Chelsea have officially announced the signing of AS Roma defender Antonio Rudiger on a five-year deal. The Germany-international is set to join up with his new teammates ahead of the club’s preseason training regime, which is scheduled to begin Monday, July 10th.
The news will come as little surprise to Blues fans worldwide, as we’ve been tired and bored and recklessly been taken advantage of with this purported interest in Rudiger last summer. However, there was little rumour or interest even mentioned for the Roma defender this summer till the club’s other defender, Kostas Manolas, famously failed to show up for his Zenit Saint-Petersburg medical because he did not want his wages paid in Roubles—but in Euros.

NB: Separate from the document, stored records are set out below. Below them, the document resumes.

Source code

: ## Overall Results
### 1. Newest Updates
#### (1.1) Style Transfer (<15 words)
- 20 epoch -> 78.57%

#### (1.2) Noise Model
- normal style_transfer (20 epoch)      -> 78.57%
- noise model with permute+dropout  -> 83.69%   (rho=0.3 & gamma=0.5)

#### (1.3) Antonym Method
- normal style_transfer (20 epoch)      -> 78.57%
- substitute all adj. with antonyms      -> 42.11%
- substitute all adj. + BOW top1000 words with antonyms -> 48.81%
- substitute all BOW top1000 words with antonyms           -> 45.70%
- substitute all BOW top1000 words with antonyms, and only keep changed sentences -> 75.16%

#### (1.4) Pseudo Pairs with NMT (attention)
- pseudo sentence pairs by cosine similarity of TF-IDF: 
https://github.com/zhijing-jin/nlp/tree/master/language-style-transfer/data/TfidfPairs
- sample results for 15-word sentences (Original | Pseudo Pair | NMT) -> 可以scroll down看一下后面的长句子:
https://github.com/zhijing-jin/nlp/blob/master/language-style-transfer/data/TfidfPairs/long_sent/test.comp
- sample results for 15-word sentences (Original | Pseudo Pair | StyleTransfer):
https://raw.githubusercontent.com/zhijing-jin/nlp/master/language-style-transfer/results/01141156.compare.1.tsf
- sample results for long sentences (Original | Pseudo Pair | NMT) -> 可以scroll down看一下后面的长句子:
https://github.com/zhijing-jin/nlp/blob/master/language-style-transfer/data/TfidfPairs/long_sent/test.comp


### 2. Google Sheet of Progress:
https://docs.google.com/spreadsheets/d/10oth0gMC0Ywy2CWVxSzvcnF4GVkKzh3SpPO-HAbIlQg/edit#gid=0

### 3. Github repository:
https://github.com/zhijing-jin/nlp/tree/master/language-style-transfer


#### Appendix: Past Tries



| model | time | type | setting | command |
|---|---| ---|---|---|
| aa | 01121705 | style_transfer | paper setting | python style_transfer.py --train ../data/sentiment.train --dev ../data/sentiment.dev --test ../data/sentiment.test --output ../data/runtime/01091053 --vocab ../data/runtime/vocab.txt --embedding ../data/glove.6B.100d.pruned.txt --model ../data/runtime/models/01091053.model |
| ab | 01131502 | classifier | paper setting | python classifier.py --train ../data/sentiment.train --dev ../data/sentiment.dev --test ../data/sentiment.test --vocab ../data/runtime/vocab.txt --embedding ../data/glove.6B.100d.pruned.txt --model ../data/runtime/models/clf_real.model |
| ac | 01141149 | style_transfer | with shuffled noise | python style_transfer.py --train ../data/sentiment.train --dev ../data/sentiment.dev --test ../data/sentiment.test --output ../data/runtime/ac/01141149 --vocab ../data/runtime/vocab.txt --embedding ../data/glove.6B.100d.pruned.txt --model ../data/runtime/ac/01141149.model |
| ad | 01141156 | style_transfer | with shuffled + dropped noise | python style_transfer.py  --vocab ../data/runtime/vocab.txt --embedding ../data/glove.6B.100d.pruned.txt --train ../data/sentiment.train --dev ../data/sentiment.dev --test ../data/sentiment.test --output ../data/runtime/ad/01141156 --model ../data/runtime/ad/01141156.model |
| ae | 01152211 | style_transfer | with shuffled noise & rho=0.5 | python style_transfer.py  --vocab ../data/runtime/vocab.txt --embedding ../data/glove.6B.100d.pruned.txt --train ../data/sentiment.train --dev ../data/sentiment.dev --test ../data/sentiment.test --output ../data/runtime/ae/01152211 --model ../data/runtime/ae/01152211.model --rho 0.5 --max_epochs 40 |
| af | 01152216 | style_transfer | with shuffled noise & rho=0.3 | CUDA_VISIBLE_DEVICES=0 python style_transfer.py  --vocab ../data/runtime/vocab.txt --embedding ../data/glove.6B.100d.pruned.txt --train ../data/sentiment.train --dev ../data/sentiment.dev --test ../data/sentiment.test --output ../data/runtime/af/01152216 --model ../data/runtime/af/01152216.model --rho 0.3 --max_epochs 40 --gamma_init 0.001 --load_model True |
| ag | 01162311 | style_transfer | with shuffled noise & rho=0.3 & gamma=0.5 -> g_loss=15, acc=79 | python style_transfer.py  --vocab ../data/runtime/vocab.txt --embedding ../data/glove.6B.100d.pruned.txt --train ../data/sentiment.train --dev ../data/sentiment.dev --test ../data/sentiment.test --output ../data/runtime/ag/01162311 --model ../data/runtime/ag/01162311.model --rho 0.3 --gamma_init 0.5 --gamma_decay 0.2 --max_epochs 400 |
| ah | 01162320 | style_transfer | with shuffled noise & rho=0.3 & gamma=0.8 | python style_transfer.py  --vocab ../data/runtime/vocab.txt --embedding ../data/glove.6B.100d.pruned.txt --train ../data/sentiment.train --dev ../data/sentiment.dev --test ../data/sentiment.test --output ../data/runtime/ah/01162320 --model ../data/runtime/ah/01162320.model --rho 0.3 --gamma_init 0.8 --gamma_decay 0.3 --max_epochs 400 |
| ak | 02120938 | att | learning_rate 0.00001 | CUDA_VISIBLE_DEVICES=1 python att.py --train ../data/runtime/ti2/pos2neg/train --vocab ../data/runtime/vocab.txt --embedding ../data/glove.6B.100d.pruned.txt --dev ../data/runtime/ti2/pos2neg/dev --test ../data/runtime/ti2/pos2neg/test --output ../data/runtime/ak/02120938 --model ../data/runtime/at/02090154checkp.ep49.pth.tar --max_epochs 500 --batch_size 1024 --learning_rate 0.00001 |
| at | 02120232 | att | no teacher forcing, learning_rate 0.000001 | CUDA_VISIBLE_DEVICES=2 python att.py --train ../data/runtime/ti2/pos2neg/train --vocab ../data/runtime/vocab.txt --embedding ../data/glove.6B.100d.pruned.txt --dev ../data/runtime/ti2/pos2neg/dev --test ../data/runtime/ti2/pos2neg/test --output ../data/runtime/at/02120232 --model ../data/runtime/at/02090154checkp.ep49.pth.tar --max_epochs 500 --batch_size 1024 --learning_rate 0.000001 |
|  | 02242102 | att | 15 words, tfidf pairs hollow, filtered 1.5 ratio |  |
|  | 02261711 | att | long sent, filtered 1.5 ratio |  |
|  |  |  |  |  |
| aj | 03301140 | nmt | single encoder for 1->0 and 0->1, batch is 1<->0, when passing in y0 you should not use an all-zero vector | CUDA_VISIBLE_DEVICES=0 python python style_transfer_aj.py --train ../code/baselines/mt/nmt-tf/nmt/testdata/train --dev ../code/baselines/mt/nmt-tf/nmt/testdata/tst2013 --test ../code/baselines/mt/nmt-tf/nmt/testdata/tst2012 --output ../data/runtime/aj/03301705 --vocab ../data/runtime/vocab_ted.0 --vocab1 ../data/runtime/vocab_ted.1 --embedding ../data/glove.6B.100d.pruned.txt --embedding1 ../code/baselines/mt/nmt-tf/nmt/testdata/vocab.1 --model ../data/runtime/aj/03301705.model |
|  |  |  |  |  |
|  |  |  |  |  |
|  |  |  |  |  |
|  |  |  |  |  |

Roma, being under Financial Fair Play obligations this summer, had to have a break-even deficit of €30 million by June 30th. So when the Manolas transfer to Zenit failed, the club had to act quickly when Chelsea came in with a bid—not for the Greek defender, but for his partner, the combatant 24-year-old Antonio Rudiger.
A deal was agreed fairly swiftly between the two clubs, and it provided both parties with what they needed: for Roma it was obliging with FFP, for Chelsea it was a quality option at centre-back for an extremely good price.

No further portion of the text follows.